My increasingly more frequent chats with FGW employees has uncovered the fact that, while we have good reason to be frustrated, we may sometimes not behave in a manner becoming upstanding commuter-types.
One employee reports that he has been spat at, and I myself have observed the pack-like instincts of the drunken commuter faced with a cancelled service late at night, something which resembles the behaviour and sound of hyenas. Our friend the Insider has also reported that staff are unwilling to say which platform a train is expected to arrive at because there are some travellers who do not care who they push and shove in order to be first on the train and first to a seat.
Now, we all know the reason for our frustrations - delays and cancellations. Nothing new there.
But, we should expect to be judged by the way we behave, and if, as I have heard, train managers sometimes decide not to come out of their rooms at all during some services, then that's a worry.
On a lighter note, I'd like to ask for some views on visual protests. The badges provided by this blog are clearly a marvellous opportunity to make our feelings known. But they're very small, and staff usually don't see them at all.
So, should I happen to be organising some kind of visual event (let's just say for the purposes of argument that I might be, but I might not) what should it be - flags, t-shirts, hats?
I'm thinking of something along the lines of the Flash Mob trend, which started a few years ago, and involves lots of people turning up to the same place at a time agreed at the last minute, all demonstrating, or acting in a certain way, then going away again.

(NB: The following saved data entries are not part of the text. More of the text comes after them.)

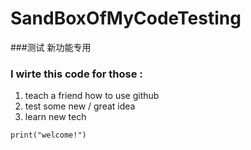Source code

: # SandBoxOfMyCodeTesting
###测试 新功能专用
### I wirte this code for those :

1. teach a friend how to use github
2. test some new / great idea
3. learn new tech 

```
print("welcome!")
```
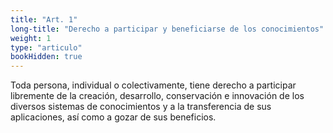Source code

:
 ```yaml
---
title: "Art. 1"
long-title: "Derecho a participar y beneficiarse de los conocimientos"
weight: 1
type: "articulo"
bookHidden: true
---
```

Toda persona, individual o colectivamente, tiene derecho a participar libremente de la creación, desarrollo, conservación e innovación de los diversos sistemas de conocimientos y a la transferencia de sus aplicaciones, así como a gozar de sus beneficios.
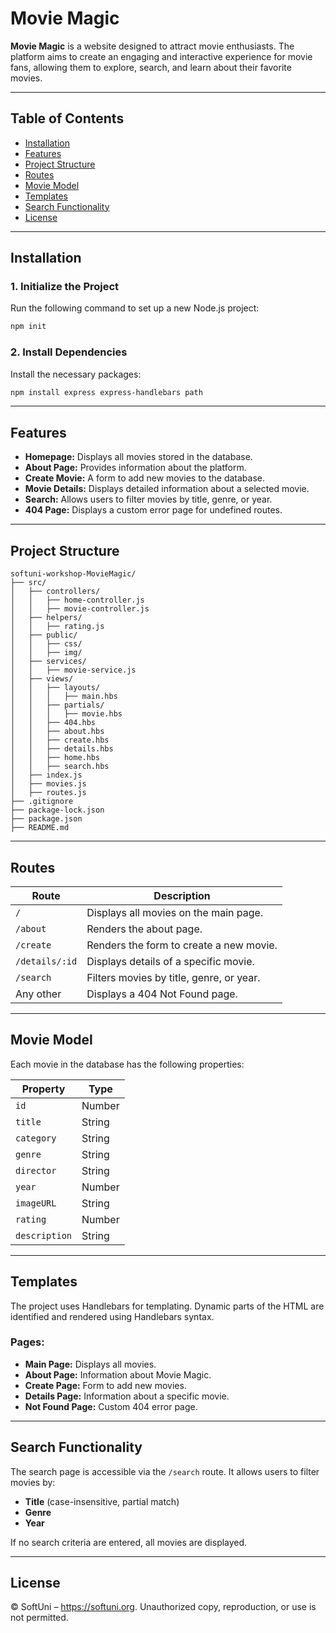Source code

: # Movie Magic

**Movie Magic** is a website designed to attract movie enthusiasts. The platform aims to create an engaging and interactive experience for movie fans, allowing them to explore, search, and learn about their favorite movies.

---

## Table of Contents
- [Installation](#installation)
- [Features](#features)
- [Project Structure](#project-structure)
- [Routes](#routes)
- [Movie Model](#movie-model)
- [Templates](#templates)
- [Search Functionality](#search-functionality)
- [License](#license)

---

## Installation

### 1. Initialize the Project
Run the following command to set up a new Node.js project:
```bash
npm init
```

### 2. Install Dependencies
Install the necessary packages:
```bash
npm install express express-handlebars path
```

---

## Features

- **Homepage:** Displays all movies stored in the database.
- **About Page:** Provides information about the platform.
- **Create Movie:** A form to add new movies to the database.
- **Movie Details:** Displays detailed information about a selected movie.
- **Search:** Allows users to filter movies by title, genre, or year.
- **404 Page:** Displays a custom error page for undefined routes.

---

## Project Structure
```
softuni-workshop-MovieMagic/
├── src/
│   ├── controllers/
│   │   ├── home-controller.js
│   │   ├── movie-controller.js
│   ├── helpers/
│   │   ├── rating.js
│   ├── public/
│   │   ├── css/
│   │   ├── img/
│   ├── services/
│   │   ├── movie-service.js
│   ├── views/
│   │   ├── layouts/
│   │   │   ├── main.hbs
│   │   ├── partials/
│   │   │   ├── movie.hbs
│   │   ├── 404.hbs
│   │   ├── about.hbs
│   │   ├── create.hbs
│   │   ├── details.hbs
│   │   ├── home.hbs
│   │   ├── search.hbs
│   ├── index.js
│   ├── movies.js
│   ├── routes.js
├── .gitignore
├── package-lock.json
├── package.json
├── README.md
```

---

## Routes

| Route          | Description                                     |
|----------------|-------------------------------------------------|
| `/`            | Displays all movies on the main page.           |
| `/about`       | Renders the about page.                        |
| `/create`      | Renders the form to create a new movie.         |
| `/details/:id` | Displays details of a specific movie.           |
| `/search`      | Filters movies by title, genre, or year.        |
| Any other      | Displays a 404 Not Found page.                 |

---

## Movie Model

Each movie in the database has the following properties:

| Property      | Type    |
|---------------|---------|
| `id`          | Number  |
| `title`       | String  |
| `category`    | String  |
| `genre`       | String  |
| `director`    | String  |
| `year`        | Number  |
| `imageURL`    | String  |
| `rating`      | Number  |
| `description` | String  |

---

## Templates
The project uses Handlebars for templating. Dynamic parts of the HTML are identified and rendered using Handlebars syntax.

### Pages:
- **Main Page:** Displays all movies.
- **About Page:** Information about Movie Magic.
- **Create Page:** Form to add new movies.
- **Details Page:** Information about a specific movie.
- **Not Found Page:** Custom 404 error page.

---

## Search Functionality

The search page is accessible via the `/search` route. It allows users to filter movies by:
- **Title** (case-insensitive, partial match)
- **Genre**
- **Year**

If no search criteria are entered, all movies are displayed.

---

## License

© SoftUni – https://softuni.org. Unauthorized copy, reproduction, or use is not permitted.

Not very well explained, but here's a website which might help: http://www.geocities.com/londonmobs/.
I'd like to something amusing, very visual and which will give the message that travelling by FGW is a real pain in the bum - perhaps we could all wear giant prosthetic bums?
As you can see, I do really need your help, so, since I know you all have plenty of time staring into space, or the next person's neck, on the way home, get your thinking caps on and come up with some ideas.